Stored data
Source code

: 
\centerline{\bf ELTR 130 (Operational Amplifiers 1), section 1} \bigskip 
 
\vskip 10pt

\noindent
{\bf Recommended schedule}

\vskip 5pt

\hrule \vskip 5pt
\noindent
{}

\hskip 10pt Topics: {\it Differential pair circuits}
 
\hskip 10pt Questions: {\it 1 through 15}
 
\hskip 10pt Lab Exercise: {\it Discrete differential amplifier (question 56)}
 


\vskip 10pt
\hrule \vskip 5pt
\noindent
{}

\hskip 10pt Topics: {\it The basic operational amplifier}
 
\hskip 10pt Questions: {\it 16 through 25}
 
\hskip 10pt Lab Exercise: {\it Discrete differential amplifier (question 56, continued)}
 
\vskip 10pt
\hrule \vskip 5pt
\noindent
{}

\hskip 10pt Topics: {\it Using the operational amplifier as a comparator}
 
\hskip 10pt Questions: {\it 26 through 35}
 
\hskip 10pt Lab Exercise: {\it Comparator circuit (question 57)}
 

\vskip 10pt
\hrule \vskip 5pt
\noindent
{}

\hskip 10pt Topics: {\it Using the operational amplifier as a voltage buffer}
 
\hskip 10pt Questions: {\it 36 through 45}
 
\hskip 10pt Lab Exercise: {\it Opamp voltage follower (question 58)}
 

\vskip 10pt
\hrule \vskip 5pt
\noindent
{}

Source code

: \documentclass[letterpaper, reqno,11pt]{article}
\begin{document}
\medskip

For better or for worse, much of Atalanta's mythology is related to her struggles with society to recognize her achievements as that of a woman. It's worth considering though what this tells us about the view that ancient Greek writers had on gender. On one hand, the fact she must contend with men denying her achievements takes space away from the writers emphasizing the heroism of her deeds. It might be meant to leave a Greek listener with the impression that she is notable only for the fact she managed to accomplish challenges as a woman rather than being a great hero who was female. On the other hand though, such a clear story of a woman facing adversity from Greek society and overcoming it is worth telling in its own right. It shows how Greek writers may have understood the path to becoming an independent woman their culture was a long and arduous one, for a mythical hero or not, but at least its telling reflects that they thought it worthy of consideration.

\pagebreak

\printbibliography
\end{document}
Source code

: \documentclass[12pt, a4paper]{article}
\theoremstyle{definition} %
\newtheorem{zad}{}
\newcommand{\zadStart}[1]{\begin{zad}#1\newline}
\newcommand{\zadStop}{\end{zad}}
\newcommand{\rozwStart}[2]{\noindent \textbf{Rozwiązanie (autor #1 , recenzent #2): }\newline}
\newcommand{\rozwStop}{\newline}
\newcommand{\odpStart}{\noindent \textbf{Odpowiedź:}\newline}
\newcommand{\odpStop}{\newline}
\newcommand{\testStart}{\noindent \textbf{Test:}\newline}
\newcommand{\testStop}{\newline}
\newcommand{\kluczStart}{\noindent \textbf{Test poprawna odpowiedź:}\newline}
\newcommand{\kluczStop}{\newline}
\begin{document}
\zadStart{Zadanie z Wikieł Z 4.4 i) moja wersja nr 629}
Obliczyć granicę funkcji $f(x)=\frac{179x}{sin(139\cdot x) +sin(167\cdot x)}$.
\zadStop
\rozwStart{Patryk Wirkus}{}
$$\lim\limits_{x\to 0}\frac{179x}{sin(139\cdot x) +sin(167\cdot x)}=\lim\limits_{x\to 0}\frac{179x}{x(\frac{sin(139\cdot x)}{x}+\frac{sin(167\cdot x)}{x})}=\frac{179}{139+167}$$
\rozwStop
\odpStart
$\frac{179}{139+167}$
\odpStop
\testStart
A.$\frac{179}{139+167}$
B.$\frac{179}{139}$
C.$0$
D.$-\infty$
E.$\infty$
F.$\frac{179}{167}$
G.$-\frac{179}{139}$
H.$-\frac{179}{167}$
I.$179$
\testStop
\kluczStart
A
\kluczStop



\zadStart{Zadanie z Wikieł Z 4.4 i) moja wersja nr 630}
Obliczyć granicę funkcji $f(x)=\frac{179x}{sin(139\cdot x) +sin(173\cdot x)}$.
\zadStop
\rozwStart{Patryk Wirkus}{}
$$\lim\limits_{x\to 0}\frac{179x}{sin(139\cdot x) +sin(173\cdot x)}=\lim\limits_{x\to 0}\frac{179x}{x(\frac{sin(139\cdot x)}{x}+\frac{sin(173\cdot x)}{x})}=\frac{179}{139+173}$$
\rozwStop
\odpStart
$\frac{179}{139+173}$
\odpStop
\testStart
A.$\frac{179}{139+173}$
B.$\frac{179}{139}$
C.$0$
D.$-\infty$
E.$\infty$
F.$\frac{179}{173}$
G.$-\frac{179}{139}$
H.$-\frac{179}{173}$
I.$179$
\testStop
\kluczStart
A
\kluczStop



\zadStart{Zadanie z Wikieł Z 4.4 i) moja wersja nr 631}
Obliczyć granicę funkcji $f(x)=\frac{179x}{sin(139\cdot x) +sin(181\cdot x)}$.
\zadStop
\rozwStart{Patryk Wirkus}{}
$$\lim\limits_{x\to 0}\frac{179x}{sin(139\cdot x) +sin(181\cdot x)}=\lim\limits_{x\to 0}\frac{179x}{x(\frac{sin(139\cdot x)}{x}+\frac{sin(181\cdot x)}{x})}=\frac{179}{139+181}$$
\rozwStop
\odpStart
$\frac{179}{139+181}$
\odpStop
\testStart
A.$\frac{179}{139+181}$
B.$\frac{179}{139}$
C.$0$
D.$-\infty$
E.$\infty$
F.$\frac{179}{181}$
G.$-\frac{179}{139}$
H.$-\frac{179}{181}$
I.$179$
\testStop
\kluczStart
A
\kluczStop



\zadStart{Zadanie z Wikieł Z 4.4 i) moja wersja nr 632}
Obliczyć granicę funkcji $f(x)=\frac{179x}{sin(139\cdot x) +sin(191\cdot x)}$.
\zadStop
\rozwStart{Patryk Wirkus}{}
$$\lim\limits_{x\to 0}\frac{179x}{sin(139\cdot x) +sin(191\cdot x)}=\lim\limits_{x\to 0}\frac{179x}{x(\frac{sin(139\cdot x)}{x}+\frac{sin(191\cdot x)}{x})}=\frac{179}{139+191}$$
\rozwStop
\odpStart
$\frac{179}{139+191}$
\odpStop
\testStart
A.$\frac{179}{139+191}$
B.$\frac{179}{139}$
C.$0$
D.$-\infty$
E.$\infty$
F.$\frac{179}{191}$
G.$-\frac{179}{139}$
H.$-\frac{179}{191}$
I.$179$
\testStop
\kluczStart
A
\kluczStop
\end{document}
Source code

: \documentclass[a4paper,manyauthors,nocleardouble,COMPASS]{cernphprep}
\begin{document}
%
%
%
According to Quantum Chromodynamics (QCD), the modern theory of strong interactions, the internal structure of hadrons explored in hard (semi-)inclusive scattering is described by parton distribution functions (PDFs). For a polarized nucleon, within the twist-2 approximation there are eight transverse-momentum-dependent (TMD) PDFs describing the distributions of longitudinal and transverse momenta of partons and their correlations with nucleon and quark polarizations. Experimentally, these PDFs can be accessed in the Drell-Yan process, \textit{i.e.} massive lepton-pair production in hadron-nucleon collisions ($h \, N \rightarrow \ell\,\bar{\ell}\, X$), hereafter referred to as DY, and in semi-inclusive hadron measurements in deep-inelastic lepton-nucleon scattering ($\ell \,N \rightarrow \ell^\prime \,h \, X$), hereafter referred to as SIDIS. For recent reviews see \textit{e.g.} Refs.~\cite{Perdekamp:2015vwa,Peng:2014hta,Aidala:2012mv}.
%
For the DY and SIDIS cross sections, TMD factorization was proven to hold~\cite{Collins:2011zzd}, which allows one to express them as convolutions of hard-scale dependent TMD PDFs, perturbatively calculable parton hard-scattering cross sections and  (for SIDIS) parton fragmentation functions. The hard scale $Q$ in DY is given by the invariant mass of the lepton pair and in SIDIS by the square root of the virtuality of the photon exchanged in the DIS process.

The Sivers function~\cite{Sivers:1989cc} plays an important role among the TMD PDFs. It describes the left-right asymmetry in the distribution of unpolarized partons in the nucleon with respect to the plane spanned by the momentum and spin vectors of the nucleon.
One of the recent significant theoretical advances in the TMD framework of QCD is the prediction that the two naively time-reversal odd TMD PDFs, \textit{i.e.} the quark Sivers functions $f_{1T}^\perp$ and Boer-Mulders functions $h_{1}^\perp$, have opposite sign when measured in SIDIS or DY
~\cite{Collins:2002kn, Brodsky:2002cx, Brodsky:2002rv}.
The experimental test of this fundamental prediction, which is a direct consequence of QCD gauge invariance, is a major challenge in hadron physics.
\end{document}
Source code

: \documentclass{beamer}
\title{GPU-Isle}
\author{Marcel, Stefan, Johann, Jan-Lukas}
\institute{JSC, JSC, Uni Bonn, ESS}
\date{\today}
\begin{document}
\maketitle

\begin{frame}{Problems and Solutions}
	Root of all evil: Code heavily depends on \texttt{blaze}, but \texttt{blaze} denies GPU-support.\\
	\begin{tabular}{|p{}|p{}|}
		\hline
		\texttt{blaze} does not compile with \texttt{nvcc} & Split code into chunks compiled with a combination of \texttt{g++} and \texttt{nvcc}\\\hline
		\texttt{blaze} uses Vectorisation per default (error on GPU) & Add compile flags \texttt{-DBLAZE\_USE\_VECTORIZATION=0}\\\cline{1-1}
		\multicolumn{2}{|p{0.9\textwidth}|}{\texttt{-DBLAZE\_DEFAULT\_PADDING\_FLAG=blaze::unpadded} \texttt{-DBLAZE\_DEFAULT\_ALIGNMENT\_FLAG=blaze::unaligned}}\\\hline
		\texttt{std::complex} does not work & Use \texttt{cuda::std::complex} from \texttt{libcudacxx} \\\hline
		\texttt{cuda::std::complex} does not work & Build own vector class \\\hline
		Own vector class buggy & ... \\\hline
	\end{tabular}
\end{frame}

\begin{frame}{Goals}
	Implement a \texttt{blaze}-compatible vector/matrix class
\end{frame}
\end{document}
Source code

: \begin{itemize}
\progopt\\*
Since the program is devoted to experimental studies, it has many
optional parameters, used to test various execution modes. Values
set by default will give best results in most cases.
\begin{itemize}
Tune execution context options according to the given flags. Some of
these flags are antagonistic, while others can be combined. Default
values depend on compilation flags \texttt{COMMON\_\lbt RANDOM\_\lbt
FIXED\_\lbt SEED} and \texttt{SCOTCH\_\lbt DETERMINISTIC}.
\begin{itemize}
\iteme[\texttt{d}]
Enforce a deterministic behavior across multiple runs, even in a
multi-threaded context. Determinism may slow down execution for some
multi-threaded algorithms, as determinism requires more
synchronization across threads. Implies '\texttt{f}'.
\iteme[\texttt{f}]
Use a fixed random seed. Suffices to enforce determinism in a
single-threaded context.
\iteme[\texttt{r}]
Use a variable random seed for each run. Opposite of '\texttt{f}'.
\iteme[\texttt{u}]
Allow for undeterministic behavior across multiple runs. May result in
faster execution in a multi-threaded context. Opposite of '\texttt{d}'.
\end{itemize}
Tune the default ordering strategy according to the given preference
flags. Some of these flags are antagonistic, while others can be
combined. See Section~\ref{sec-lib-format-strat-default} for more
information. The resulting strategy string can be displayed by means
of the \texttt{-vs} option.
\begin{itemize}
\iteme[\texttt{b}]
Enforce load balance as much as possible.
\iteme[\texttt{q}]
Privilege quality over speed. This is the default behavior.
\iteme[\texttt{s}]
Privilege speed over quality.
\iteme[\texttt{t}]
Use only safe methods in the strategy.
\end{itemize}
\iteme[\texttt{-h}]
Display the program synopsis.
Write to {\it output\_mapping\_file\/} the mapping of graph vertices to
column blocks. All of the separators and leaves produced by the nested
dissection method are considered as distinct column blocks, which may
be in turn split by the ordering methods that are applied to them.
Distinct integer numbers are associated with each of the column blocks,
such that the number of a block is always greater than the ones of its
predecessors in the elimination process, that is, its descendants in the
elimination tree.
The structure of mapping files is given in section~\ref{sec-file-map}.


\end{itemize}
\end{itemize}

■ PROBLEM TO WORK ON: Isolate the lines above that contain the word "through" and copy them.

■ WRITTEN SOLUTION:
\hskip 10pt Questions: {\it 1 through 15}
\hskip 10pt Questions: {\it 16 through 25}
\hskip 10pt Questions: {\it 26 through 35}
\hskip 10pt Questions: {\it 36 through 45}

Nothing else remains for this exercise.